### WHAT YOU HAVE TO DO:
Each line below that holds the word "used" counts once. Say how many such lines there are, and no more.

################

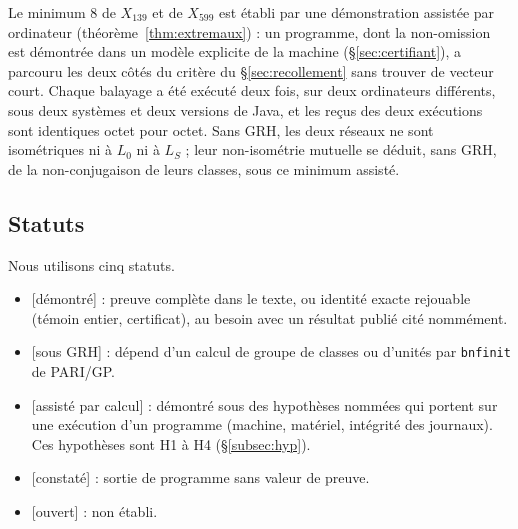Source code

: \documentclass[11pt,a4paper]{amsart}
\theoremstyle{plain}
\theoremstyle{definition}
\numberwithin{equation}{section}
\newcommand{\Lz}{L_{0}}
\newcommand{\LS}{L_{S}}
\newcommand{\st}[1]{\textup{\textsf{\small[#1]}}}
\newcommand{\DEM}{\st{démontré}}
\newcommand{\GRH}{\st{sous GRH}}
\newcommand{\ASS}{\st{assisté par calcul}}
\newcommand{\CONS}{\st{constaté}}
\newcommand{\OUV}{\st{ouvert}}
\begin{document}
Le minimum $8$ de $X_{139}$ et de $X_{599}$ est établi par une démonstration assistée par ordinateur (théorème~\ref{thm:extremaux}) : un programme, dont la non-omission est démontrée dans un modèle explicite de la machine (\S\ref{sec:certifiant}), a parcouru les deux côtés du critère du \S\ref{sec:recollement} sans trouver de vecteur court. Chaque balayage a été exécuté deux fois, sur deux ordinateurs différents, sous deux systèmes et deux versions de Java, et les reçus des deux exécutions sont identiques octet pour octet. Sans GRH, les deux réseaux ne sont isométriques ni à $\Lz$ ni à $\LS$ ; leur non-isométrie mutuelle se déduit, sans GRH, de la non-conjugaison de leurs classes, sous ce minimum assisté.

\subsection{Statuts}\label{subsec:statuts}
Nous utilisons cinq statuts.
\begin{itemize}
\item \DEM{} : preuve complète dans le texte, ou identité exacte rejouable (témoin entier, certificat), au besoin avec un résultat publié cité nommément.
\item \GRH{} : dépend d'un calcul de groupe de classes ou d'unités par \texttt{bnfinit} de PARI/GP.
\item \ASS{} : démontré sous des hypothèses nommées qui portent sur une exécution d'un programme (machine, matériel, intégrité des journaux). Ces hypothèses sont H1 à H4 (\S\ref{subsec:hyp}).
\item \CONS{} : sortie de programme sans valeur de preuve.
\item \OUV{} : non établi.
\end{itemize}
\end{document}
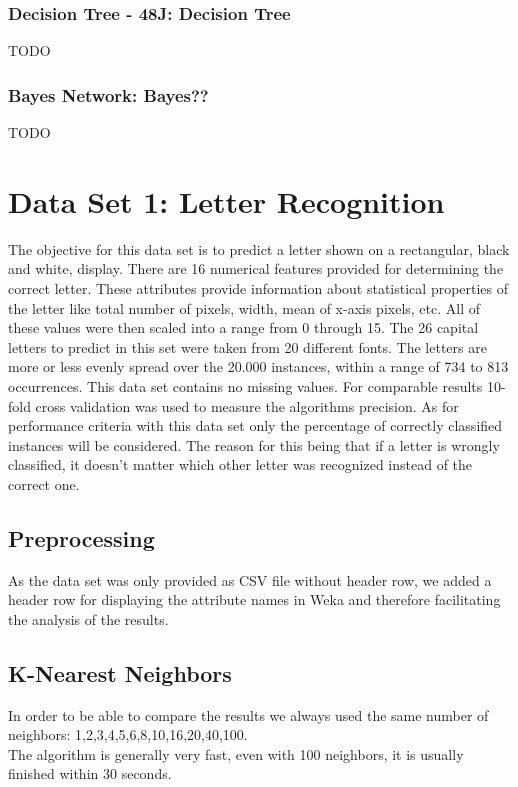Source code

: \documentclass{sig-alternate-05-2015}
\begin{document}
\subsubsection{Decision Tree - 48J: Decision Tree}
TODO\\
\subsubsection{Bayes Network: Bayes??}
TODO\\


\section{Data Set 1: Letter Recognition}
The objective for this data set is to predict a letter shown on a rectangular, black and white, display. There are 16 numerical features  provided for determining the correct letter. These attributes provide information about statistical properties of the letter like total number of pixels, width, mean of x-axis pixels, etc.
All of these values were then scaled into a range from 0 through 15. The 26 capital letters to predict in this set were taken from 20 different fonts. The letters are more or less evenly spread over the 20.000 instances, within a range of 734 to 813 occurrences. This data set contains no missing values. For comparable results 10-fold cross validation was used to measure the algorithms precision.
As for performance criteria with this data set only the percentage of correctly classified instances will be considered. The reason for this being that if a letter is wrongly classified, it doesn't matter which other letter was recognized instead of the correct one. 
\\
\subsection{Preprocessing}
As the data set was only provided as CSV file without header row, we added a header row for displaying the attribute names in Weka and therefore facilitating the analysis of the results. 
\\
\subsection{K-Nearest Neighbors}
In order to be able to compare the results we always used the same number of neighbors: 1,2,3,4,5,6,8,10,16,20,40,100.\\
The algorithm is generally very fast, even with 100 neighbors, it is usually finished within 30 seconds. 
\end{document}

################

### RESPONSE:
2